▸ **YOUR GOAL**:
If a line in the entries below holds the string "master", copy it.

▸ **DATA FOR ANALYSIS**:
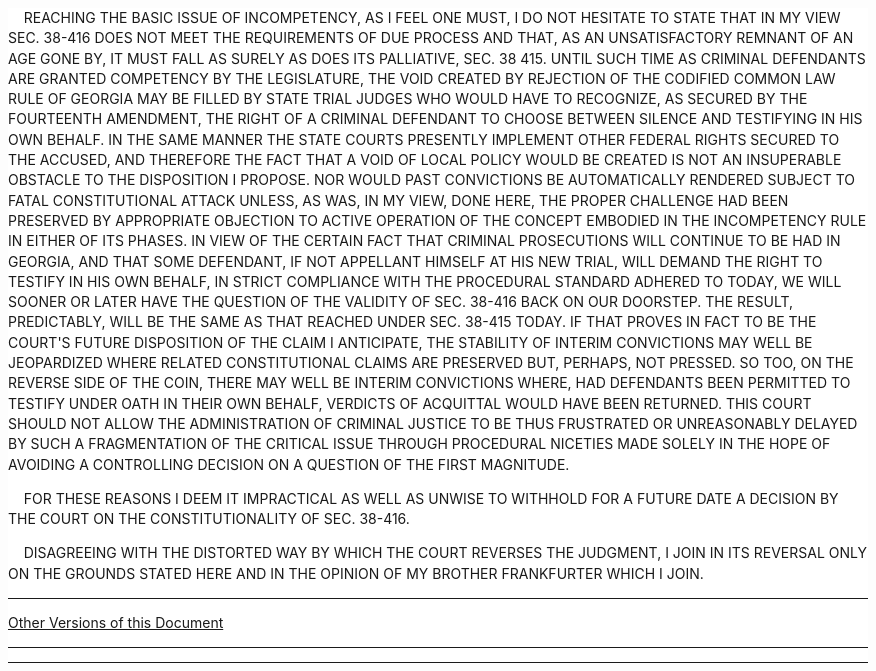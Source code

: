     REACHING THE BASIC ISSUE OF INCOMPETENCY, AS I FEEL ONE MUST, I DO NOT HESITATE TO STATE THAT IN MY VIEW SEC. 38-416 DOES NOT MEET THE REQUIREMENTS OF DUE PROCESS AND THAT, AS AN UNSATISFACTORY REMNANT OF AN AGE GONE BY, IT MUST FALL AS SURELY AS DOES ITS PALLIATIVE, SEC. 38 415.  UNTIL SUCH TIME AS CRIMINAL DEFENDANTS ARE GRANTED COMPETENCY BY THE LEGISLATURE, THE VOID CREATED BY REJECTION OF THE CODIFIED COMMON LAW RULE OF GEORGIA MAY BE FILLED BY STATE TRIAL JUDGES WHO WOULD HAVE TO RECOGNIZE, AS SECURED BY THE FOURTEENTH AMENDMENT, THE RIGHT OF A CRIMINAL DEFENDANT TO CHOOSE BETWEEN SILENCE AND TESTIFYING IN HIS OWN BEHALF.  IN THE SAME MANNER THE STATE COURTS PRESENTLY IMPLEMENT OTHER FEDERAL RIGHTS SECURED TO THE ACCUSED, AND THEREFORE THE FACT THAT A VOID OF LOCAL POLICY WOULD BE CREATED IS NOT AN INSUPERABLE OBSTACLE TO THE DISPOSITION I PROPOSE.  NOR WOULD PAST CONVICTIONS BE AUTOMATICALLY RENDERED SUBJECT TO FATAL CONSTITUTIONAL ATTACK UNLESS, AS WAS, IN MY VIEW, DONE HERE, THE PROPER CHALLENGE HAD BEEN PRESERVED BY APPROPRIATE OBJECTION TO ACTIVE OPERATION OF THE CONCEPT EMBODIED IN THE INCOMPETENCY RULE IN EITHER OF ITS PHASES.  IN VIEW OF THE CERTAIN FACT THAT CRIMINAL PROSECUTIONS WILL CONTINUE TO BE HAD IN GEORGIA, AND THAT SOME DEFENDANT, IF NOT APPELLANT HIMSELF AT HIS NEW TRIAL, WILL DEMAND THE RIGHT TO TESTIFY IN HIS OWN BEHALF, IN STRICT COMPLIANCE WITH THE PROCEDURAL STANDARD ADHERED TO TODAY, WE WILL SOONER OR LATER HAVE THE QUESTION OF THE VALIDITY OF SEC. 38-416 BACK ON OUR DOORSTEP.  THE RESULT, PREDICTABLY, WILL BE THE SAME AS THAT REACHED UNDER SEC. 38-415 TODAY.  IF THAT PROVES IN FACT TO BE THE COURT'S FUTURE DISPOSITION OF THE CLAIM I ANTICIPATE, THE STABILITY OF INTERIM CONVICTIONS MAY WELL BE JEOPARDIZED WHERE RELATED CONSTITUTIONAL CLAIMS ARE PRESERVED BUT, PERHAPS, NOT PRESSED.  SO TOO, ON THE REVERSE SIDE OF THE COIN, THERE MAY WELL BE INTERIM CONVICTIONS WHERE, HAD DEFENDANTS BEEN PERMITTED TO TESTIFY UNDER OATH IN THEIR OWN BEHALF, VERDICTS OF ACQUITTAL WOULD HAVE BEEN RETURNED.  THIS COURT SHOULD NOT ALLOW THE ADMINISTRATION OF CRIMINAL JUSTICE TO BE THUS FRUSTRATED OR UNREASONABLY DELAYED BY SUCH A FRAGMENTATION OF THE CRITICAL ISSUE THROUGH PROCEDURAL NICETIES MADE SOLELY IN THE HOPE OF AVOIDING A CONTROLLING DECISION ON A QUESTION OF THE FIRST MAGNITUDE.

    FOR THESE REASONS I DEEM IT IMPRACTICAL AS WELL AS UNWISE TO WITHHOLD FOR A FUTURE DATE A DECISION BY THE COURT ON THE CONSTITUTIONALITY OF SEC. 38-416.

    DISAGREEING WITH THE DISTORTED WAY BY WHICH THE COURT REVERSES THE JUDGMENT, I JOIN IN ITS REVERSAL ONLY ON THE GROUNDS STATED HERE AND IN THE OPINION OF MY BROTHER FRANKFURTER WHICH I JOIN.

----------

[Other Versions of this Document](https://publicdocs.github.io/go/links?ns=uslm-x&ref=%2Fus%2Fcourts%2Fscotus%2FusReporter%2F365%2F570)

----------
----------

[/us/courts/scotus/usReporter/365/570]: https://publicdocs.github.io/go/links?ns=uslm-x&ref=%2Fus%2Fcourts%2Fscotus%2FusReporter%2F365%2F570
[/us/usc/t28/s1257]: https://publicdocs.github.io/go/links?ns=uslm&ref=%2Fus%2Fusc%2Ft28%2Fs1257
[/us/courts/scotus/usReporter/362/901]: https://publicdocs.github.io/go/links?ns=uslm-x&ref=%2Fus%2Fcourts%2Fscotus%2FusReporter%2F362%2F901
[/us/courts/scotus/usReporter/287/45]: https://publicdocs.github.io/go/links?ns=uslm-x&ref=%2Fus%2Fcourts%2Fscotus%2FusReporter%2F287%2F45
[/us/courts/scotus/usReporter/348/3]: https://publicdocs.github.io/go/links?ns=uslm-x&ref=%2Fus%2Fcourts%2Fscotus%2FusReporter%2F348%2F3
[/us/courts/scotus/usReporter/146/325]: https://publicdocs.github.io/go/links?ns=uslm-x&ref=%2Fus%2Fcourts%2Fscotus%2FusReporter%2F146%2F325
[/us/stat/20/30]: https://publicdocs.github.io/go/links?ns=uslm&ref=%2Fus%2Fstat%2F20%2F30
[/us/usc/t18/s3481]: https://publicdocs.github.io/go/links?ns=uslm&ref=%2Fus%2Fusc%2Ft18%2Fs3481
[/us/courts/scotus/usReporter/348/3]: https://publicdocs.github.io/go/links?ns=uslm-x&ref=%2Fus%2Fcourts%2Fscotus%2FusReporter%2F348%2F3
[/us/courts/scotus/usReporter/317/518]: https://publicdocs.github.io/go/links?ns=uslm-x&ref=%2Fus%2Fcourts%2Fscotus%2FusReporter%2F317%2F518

* * *

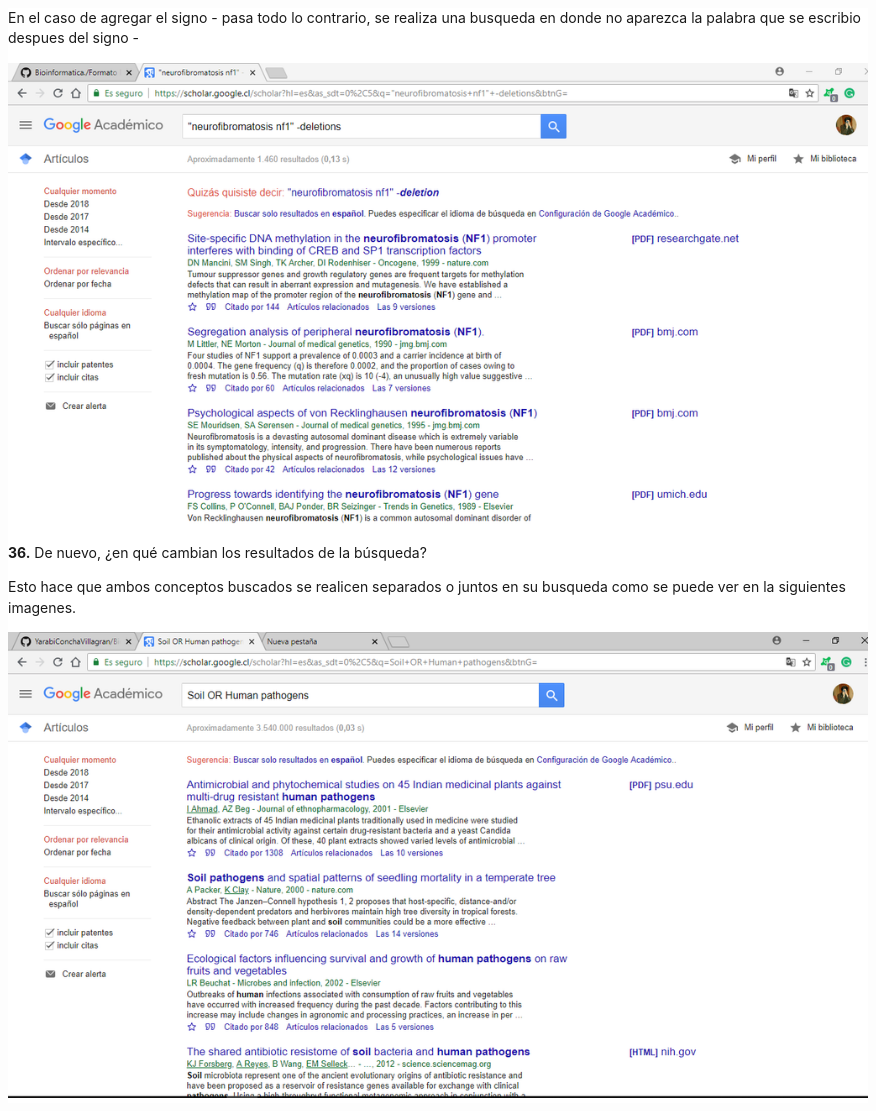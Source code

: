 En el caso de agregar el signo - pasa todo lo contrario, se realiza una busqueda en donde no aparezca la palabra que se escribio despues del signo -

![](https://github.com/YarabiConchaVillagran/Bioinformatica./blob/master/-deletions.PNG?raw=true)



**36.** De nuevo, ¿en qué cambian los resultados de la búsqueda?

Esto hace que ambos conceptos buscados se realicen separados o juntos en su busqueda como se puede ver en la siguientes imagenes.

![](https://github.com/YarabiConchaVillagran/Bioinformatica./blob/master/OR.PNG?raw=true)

▸ **FINISHED TASK**:
![](https://github.com/YarabiConchaVillagran/Bioinformatica./blob/master/-deletions.PNG?raw=true)
![](https://github.com/YarabiConchaVillagran/Bioinformatica./blob/master/OR.PNG?raw=true)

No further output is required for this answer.